**Exercise**
Report the tally of lines in the material below that have the string "configuration", with no other output.

**Information shown**
================================

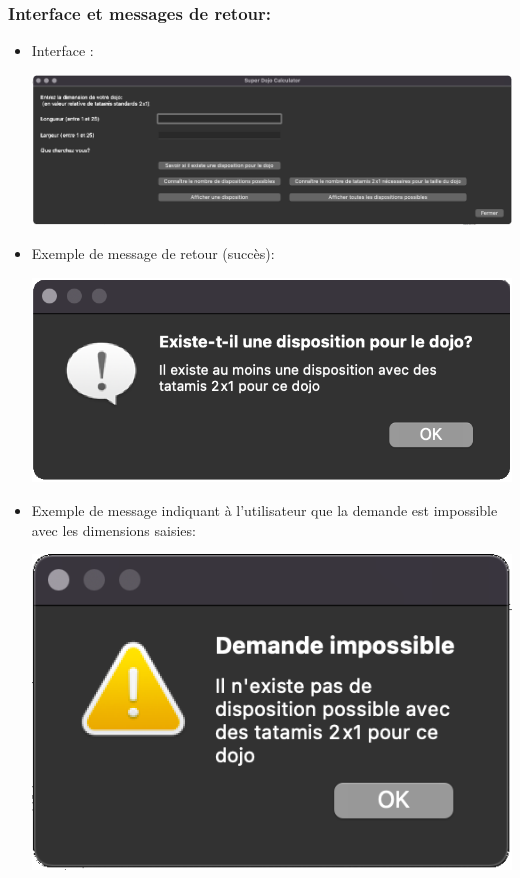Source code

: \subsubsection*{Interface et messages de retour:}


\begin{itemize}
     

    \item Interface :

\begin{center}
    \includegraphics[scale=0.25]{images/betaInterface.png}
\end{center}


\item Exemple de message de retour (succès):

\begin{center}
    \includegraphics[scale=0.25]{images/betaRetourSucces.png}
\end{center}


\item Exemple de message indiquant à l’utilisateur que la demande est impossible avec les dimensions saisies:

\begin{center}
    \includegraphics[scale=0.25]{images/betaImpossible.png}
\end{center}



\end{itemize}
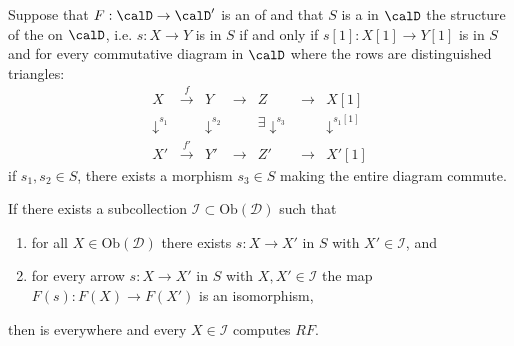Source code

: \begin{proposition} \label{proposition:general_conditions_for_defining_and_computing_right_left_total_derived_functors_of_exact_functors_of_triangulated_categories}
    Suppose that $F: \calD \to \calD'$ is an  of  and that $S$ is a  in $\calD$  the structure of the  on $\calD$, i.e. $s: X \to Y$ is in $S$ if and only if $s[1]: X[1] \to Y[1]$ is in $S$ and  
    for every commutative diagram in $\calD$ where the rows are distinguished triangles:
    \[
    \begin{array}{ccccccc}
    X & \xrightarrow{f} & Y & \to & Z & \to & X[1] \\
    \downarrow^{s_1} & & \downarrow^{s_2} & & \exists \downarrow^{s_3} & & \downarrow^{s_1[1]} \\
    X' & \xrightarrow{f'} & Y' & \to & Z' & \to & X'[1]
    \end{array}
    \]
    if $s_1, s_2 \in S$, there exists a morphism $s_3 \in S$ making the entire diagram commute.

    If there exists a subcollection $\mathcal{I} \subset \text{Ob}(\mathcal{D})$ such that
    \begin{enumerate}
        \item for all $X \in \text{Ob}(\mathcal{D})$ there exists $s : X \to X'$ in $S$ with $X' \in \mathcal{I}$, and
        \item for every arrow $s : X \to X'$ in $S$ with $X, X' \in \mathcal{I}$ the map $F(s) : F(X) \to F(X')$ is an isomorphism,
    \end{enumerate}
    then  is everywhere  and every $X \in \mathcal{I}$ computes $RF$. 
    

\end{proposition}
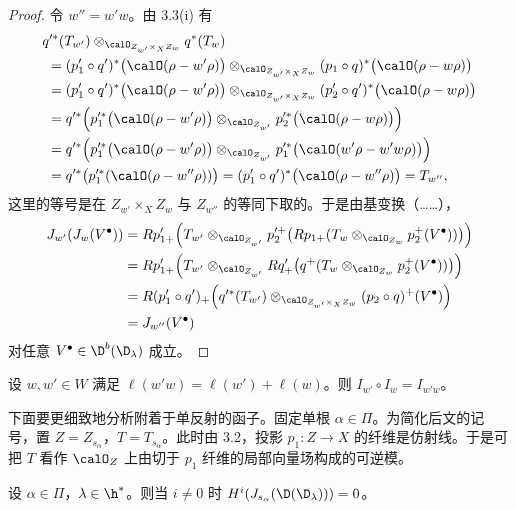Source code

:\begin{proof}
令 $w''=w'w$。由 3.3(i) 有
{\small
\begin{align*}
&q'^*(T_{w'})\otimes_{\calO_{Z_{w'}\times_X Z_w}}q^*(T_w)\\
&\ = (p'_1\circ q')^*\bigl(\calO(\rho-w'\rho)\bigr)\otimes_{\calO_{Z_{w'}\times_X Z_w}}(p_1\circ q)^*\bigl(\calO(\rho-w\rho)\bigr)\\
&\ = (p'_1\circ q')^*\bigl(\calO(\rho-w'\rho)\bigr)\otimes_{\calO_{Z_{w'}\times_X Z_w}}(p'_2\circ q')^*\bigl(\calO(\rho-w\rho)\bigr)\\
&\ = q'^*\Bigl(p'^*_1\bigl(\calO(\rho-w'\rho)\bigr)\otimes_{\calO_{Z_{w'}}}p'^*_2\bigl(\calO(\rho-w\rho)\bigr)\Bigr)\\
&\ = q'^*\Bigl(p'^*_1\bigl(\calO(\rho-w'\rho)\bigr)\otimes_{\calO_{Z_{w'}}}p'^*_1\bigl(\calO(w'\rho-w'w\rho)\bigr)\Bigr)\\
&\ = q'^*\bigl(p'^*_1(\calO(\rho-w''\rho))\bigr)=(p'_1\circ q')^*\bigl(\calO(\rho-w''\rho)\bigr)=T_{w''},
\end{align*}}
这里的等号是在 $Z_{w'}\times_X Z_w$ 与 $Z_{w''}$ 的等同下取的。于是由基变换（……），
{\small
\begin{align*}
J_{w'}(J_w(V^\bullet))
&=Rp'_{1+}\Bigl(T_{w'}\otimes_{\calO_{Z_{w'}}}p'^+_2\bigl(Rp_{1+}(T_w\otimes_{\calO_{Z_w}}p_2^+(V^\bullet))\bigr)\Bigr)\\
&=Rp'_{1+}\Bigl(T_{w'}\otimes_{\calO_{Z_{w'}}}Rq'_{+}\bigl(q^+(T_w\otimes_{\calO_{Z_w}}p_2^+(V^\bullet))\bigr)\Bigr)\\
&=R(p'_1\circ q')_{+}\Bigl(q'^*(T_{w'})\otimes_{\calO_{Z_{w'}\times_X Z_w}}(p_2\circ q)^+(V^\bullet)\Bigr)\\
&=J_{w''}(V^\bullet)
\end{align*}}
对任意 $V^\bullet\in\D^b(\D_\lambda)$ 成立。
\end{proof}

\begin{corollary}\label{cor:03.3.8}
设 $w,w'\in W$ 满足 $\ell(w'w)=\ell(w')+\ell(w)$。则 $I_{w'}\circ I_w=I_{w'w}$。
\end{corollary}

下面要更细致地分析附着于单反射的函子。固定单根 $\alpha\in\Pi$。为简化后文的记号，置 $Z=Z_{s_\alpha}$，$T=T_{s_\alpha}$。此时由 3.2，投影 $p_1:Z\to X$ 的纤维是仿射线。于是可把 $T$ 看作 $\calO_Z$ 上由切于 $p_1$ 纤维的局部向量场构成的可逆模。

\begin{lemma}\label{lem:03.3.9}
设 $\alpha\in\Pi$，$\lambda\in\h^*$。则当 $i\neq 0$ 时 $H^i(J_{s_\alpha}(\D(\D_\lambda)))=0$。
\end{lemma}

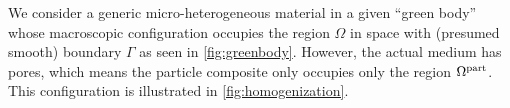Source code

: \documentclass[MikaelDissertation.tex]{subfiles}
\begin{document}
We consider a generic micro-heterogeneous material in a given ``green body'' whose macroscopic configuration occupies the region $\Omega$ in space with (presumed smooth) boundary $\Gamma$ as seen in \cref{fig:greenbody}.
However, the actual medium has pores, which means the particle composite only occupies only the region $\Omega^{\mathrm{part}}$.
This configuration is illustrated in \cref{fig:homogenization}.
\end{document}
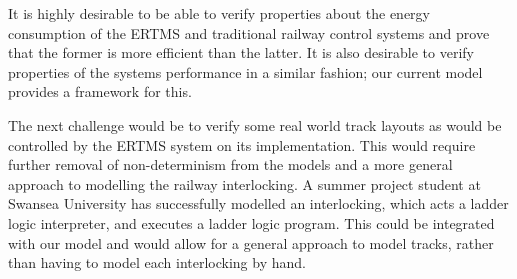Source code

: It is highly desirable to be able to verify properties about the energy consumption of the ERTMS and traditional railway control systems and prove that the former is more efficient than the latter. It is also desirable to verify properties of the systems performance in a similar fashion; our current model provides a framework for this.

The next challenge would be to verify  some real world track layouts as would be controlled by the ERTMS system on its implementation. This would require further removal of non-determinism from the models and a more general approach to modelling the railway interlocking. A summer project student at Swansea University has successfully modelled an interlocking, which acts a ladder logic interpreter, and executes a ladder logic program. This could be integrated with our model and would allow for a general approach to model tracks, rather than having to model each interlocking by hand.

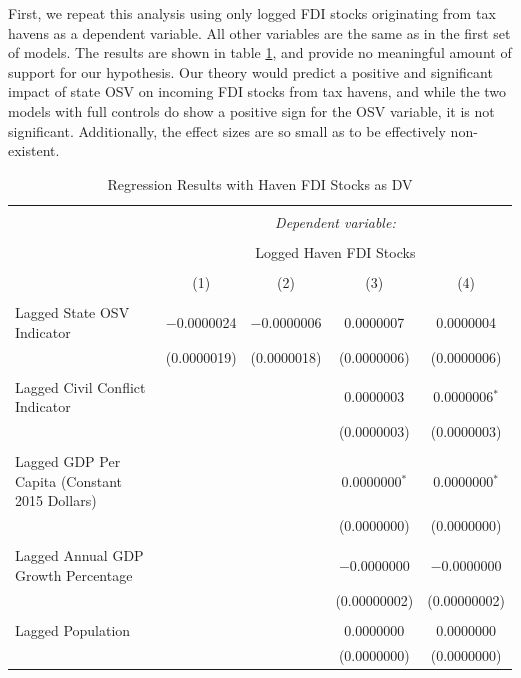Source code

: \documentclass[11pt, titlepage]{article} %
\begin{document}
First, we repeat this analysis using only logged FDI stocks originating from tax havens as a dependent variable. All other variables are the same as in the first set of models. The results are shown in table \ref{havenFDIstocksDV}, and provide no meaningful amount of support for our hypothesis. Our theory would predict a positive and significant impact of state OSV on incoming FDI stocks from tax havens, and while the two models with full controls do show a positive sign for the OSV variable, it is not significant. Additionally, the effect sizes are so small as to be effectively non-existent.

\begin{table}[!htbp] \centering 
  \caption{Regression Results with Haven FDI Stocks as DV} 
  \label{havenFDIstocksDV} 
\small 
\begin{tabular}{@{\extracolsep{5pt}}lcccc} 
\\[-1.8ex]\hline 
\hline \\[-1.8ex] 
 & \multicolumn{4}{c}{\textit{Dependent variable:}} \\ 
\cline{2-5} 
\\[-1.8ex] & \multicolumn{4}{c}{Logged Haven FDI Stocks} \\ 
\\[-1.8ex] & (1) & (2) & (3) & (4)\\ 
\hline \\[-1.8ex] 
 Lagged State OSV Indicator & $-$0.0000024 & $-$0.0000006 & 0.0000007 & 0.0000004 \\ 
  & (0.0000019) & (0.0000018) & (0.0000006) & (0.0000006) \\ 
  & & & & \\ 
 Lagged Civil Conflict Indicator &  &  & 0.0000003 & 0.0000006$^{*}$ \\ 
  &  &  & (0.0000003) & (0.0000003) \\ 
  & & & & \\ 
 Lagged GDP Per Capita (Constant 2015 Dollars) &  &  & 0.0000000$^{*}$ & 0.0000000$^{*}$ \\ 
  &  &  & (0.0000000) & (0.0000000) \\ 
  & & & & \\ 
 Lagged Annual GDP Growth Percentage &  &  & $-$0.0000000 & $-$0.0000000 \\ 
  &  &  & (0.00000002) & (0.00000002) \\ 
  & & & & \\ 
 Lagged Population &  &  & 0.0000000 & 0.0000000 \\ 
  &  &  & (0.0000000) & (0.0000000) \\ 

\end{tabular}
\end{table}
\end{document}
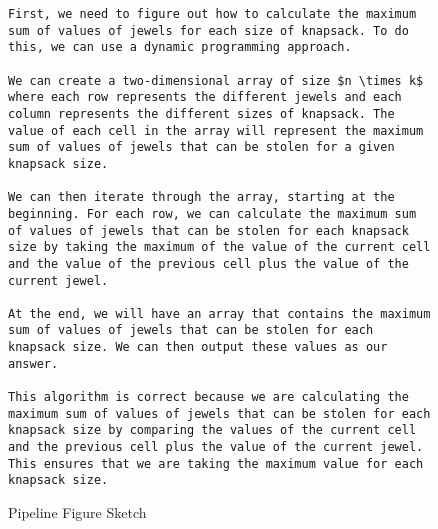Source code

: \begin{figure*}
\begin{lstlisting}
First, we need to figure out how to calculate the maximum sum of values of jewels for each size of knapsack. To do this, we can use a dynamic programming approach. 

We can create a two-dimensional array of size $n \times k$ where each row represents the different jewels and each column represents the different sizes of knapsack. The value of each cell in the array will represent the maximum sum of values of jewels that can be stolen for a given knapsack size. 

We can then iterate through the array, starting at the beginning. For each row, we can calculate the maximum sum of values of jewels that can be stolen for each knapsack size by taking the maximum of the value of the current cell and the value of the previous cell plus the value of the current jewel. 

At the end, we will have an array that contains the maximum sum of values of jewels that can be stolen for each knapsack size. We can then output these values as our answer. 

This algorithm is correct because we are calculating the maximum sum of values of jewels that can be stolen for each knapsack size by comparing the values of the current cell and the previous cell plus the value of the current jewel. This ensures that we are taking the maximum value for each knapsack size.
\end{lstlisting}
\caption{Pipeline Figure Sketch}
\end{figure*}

================================

**Written response**
2